What would a fly on our apartment wall make of a day watching my husband and me? How would we—the caregiver and the man with dementia– look to an observer’s eyes?
The moment I awaken and sit up, I hear my husband say, “Good morning, dear.” I mutter “Mornin’” or give a silent wave in return. I don’t transition well from sleep to wakefulness, Fly. I’m not a cheery, chirpy robin, first thing. To me, it feels like my husband needs to know that I know he’s there, from the second I open my eyes.
But how does this look to you, Fly? Do I appear grumpy and unkind?

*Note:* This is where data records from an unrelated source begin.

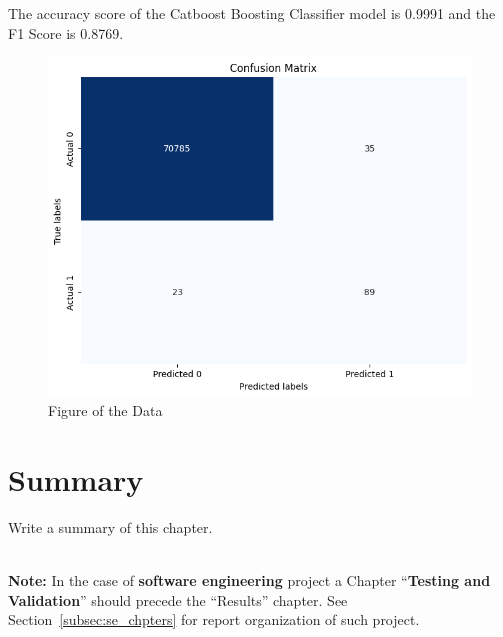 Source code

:  The accuracy score of the Catboost Boosting Classifier model is 0.9991 and the F1 Score is 0.8769.  

\begin{figure}[ht]
    \centering
    \includegraphics[scale=0.6]{figures/CM_CatBoost.png}
    \caption{Figure of the Data}
    \label{fig:Plot of the Data}
\end{figure}

\clearpage



\section{Summary}
Write a summary of this chapter.

~\\[5em]
\noindent
{\huge\textbf{Note:}} In the case of \textbf{software engineering} project a Chapter ``\textbf{Testing and Validation}'' should precede the ``Results'' chapter. See Section~\ref{subsec:se_chpters} for report organization of such project. 

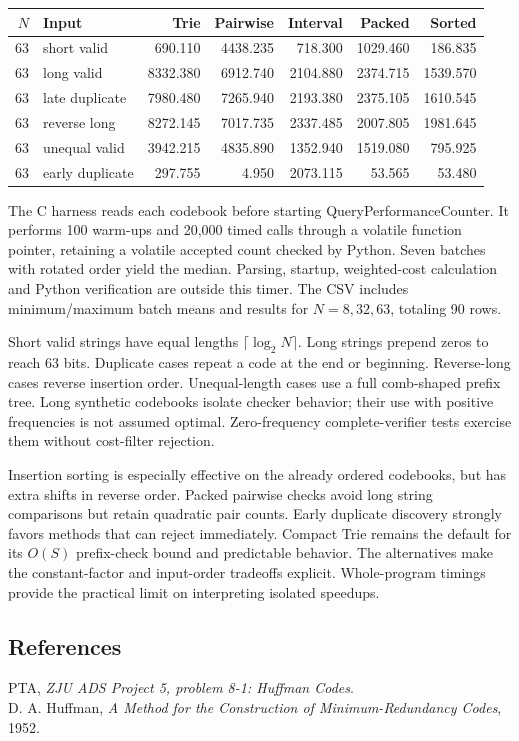 \documentclass[11pt,a4paper]{article}
\begin{document}
{\small
\begin{tabular}{@{}rlrrrrr@{}}
\toprule
$N$ & Input & Trie & Pairwise & Interval & Packed & Sorted\\
\midrule
63 & short valid & 690.110 & 4438.235 & 718.300 & 1029.460 & 186.835\\
63 & long valid & 8332.380 & 6912.740 & 2104.880 & 2374.715 & 1539.570\\
63 & late duplicate & 7980.480 & 7265.940 & 2193.380 & 2375.105 & 1610.545\\
63 & reverse long & 8272.145 & 7017.735 & 2337.485 & 2007.805 & 1981.645\\
63 & unequal valid & 3942.215 & 4835.890 & 1352.940 & 1519.080 & 795.925\\
63 & early duplicate & 297.755 & 4.950 & 2073.115 & 53.565 & 53.480\\
\bottomrule
\end{tabular}
}

The C harness reads each codebook before starting QueryPerformanceCounter. It performs 100 warm-ups and 20,000 timed calls through a volatile function pointer, retaining a volatile accepted count checked by Python. Seven batches with rotated order yield the median. Parsing, startup, weighted-cost calculation and Python verification are outside this timer. The CSV includes minimum/maximum batch means and results for $N=8,32,63$, totaling 90 rows.

Short valid strings have equal lengths $\lceil\log_2N\rceil$. Long strings prepend zeros to reach 63 bits. Duplicate cases repeat a code at the end or beginning. Reverse-long cases reverse insertion order. Unequal-length cases use a full comb-shaped prefix tree. Long synthetic codebooks isolate checker behavior; their use with positive frequencies is not assumed optimal. Zero-frequency complete-verifier tests exercise them without cost-filter rejection.

Insertion sorting is especially effective on the already ordered codebooks, but has extra shifts in reverse order. Packed pairwise checks avoid long string comparisons but retain quadratic pair counts. Early duplicate discovery strongly favors methods that can reject immediately. Compact Trie remains the default for its $O(S)$ prefix-check bound and predictable behavior. The alternatives make the constant-factor and input-order tradeoffs explicit. Whole-program timings provide the practical limit on interpreting isolated speedups.

\subsection*{References}
PTA, \emph{ZJU ADS Project 5, problem 8-1: Huffman Codes}.\\
D. A. Huffman, \emph{A Method for the Construction of Minimum-Redundancy Codes}, 1952.
\end{document}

During the day, there are times I avoid meeting his eyes. I make him disappear by withdrawing my visual attention. My excuse for this behavior is that I crave solitude, so I don’t acknowledge his presence with my eyes. Multiple times a day, though, I do look up and he’s watching me. I have an audience all of my waking hours, Fly. Even when we’re not in the same room, he’s listening. If I drop a book or make a loud noise, he comes trundling up the stairs. “Are you all right? I heard a noise.”
Fly, I know he does it because he’s so anxious. He depends on me for everything. Am I being mean in the way I respond, Fly? It’s just too much sometimes, him clinging and watching. I get impatient, Fly. You’ve heard my tone of voice. I’ve heard it, too, and I feel guilty. But I’m not a saint, Fly.

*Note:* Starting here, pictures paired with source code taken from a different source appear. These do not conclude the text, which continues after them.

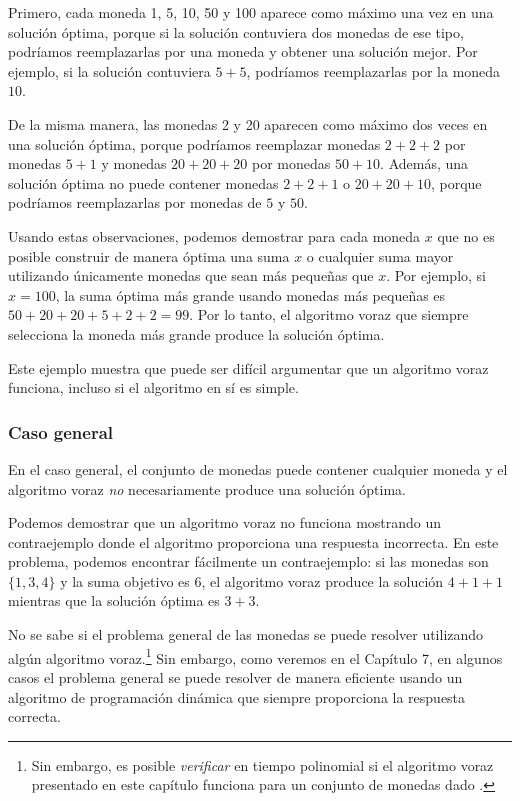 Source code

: Primero, cada moneda 1, 5, 10, 50 y 100 aparece
como máximo una vez en una solución óptima,
porque si la solución contuviera dos monedas de ese tipo,
podríamos reemplazarlas por una moneda y
obtener una solución mejor.
Por ejemplo, si la solución contuviera
$5+5$, podríamos reemplazarlas por la moneda $10$.

De la misma manera, las monedas 2 y 20 aparecen
como máximo dos veces en una solución óptima,
porque podríamos reemplazar
monedas $2+2+2$ por monedas $5+1$ y
monedas $20+20+20$ por monedas $50+10$.
Además, una solución óptima no puede contener
monedas $2+2+1$ o $20+20+10$,
porque podríamos reemplazarlas por monedas de $5$ y $50$.

Usando estas observaciones,
podemos demostrar para cada moneda $x$ que
no es posible construir de manera óptima
una suma $x$ o cualquier suma mayor utilizando únicamente monedas
que sean más pequeñas que $x$.
Por ejemplo, si $x=100$, la suma óptima más grande
usando monedas más pequeñas es $50+20+20+5+2+2=99$.
Por lo tanto, el algoritmo voraz que siempre selecciona
la moneda más grande produce la solución óptima.

Este ejemplo muestra que puede ser difícil
argumentar que un algoritmo voraz funciona,
incluso si el algoritmo en sí es simple.

\subsubsection{Caso general}

En el caso general, el conjunto de monedas puede contener cualquier moneda
y el algoritmo voraz \emph{no} necesariamente produce
una solución óptima.

Podemos demostrar que un algoritmo voraz no funciona
mostrando un contraejemplo
donde el algoritmo proporciona una respuesta incorrecta.
En este problema, podemos encontrar fácilmente un contraejemplo:
si las monedas son $\{1,3,4\}$ y la suma objetivo
es 6, el algoritmo voraz produce la solución
$4+1+1$ mientras que la solución óptima es $3+3$.

No se sabe si el problema general de las monedas
se puede resolver utilizando algún algoritmo voraz.\footnote{Sin embargo, es posible
    \emph{verificar} en tiempo polinomial
    si el algoritmo voraz presentado en este capítulo funciona para
    un conjunto de monedas dado \cite{pea05}.}
Sin embargo, como veremos en el Capítulo 7,
en algunos casos
el problema general se puede resolver de manera eficiente
usando un algoritmo de programación dinámica que siempre proporciona la
respuesta correcta.

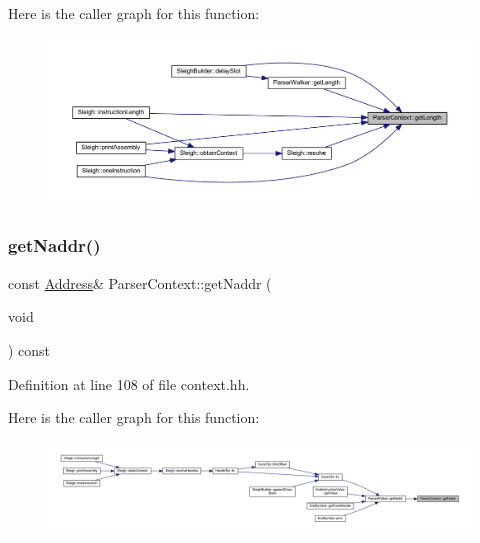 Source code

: Here is the caller graph for this function\+:
\nopagebreak
\begin{figure}[H]
\begin{center}
\leavevmode
\includegraphics[width=350pt]{class_parser_context_a9771627b94baf35822436ae402cce979_icgraph}
\end{center}
\end{figure}
\mbox{\label{class_parser_context_aecef32b0b498d6dcb78ca223f2737061}} 
\subsubsection{\texorpdfstring{getNaddr()}{getNaddr()}}
{\footnotesize\ttfamily const \mbox{\hyperlink{class_address}{Address}}\& Parser\+Context\+::get\+Naddr (\begin{DoxyParamCaption}\item[{void}]{ }\end{DoxyParamCaption}) const\hspace{0.3cm}{\ttfamily [inline]}}



Definition at line 108 of file context.\+hh.

Here is the caller graph for this function\+:
\nopagebreak
\begin{figure}[H]
\begin{center}
\leavevmode
\includegraphics[width=350pt]{class_parser_context_aecef32b0b498d6dcb78ca223f2737061_icgraph}
\end{center}
\end{figure}
\mbox{\label{class_parser_context_a092b001f0511b580e0fed894baf20036}}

In my defense, Fly, you do realize that we’ve been shut up in this apartment with only each other for over two months now. Am I making excuses?

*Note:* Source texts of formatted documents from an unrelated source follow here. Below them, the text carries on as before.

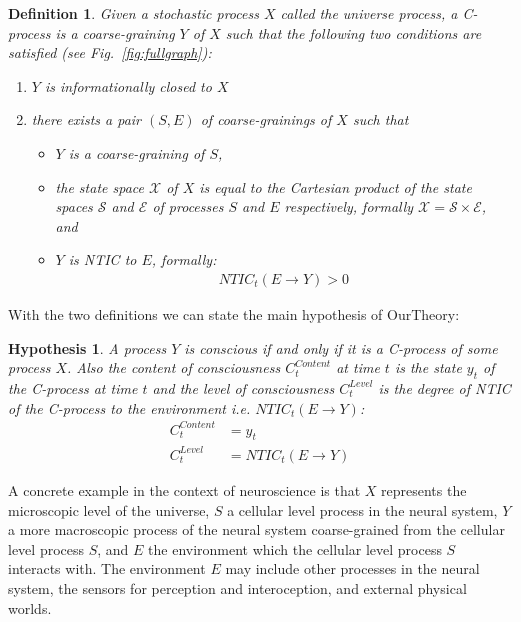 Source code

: \documentclass[utf8]{article}
\newtheorem{definition}{Definition}
\newtheorem*{hypothesis}{Hypothesis}
\begin{document}
        \begin{definition}
        Given a stochastic process $X$ called the universe process, a \emph{C-process} is a coarse-graining $Y$ of $X$ such that the following two conditions are satisfied (see Fig.~\ref{fig:fullgraph}):
        \begin{enumerate}
        \item $Y$ is informationally closed to $X$
        \item there exists a pair $(S,E)$ of coarse-grainings of $X$ such that 
        \begin{itemize}
            \item $Y$ is a coarse-graining of $S$,
            \item the state space $\mathcal{X}$ of $X$ is equal to the Cartesian product of the state spaces $\mathcal{S}$ and $\mathcal{E}$ of processes $S$ and $E$ respectively, formally $\mathcal{X}=\mathcal{S}\times\mathcal{E}$, and 
            \item $Y$ is NTIC to $E$, formally:
        \begin{align}
            NTIC_t(E\rightarrow Y) >0
        \end{align}
        \end{itemize} 
        \end{enumerate}
       \end{definition}

        
        
        With the two definitions we can state the main hypothesis of \ac{OurTheory}:
        
        \begin{hypothesis}
        A process $Y$ is conscious if and only if it is a C-process of some process $X$. Also the content of consciousness $C_t^{Content}$ at time $t$ is the state $y_t$ of the C-process at time $t$ and the level of consciousness $C_t^{Level}$ is the degree of NTIC of the C-process to the environment i.e. $NTIC_t(E\rightarrow Y)$:
        \begin{align}
            C_t^{Content} &= y_t \label{eq:cContent}\\
            C_t^{Level} &= NTIC_t(E\rightarrow Y) \label{eq:cLevel}
        \end{align}
        \end{hypothesis}
        
        A concrete example in the context of neuroscience is that $X$ represents the microscopic level of the universe, $S$ a cellular level process in the neural system, $Y$ a more macroscopic process of the neural system coarse-grained from the cellular level process $S$, and $E$ the environment which the cellular level process $S$ interacts with. The environment $E$ may include other processes in the neural system, the sensors for perception and interoception, and external physical worlds.\\
        
\end{document}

He’s an old man, Fly. When we take our daily walk, he shuffles along behind me on his arthritic knees. I do turn back to catch up with him, Fly. And if the tension in my muscles is too much, I jog ahead for a while and then jog back to him.
I’m embarrassed to have you observe our mealtimes, Fly. We both read while we eat. There’s not much talk, because he doesn’t have much to say. He tries, though. Sometimes he’ll read aloud part of an article from The Week magazine. And read it to me again a minute or two later.
Oh, Fly, you’ve heard me tell him, “You already read that.” I know I should nod and smile and listen and offer an appropriate comment. But, Fly, it’s like living with emptiness. And it’s so sad, Fly.
Do you see the sadness of it, sitting there on the wall? Do you hear how he asks me, “Is it okay if I eat this?” “Where does this go?” “Is something cooking?” “What’s on the agenda today?” “Did I eat breakfast already?” His whole life resides in me, Fly. The truth is sometimes I hate it.
I know you’ve seen me weeping, Fly. I admit to wallowing in self-pity. It’s been hard to let the dreams go, Fly. It’s been hard.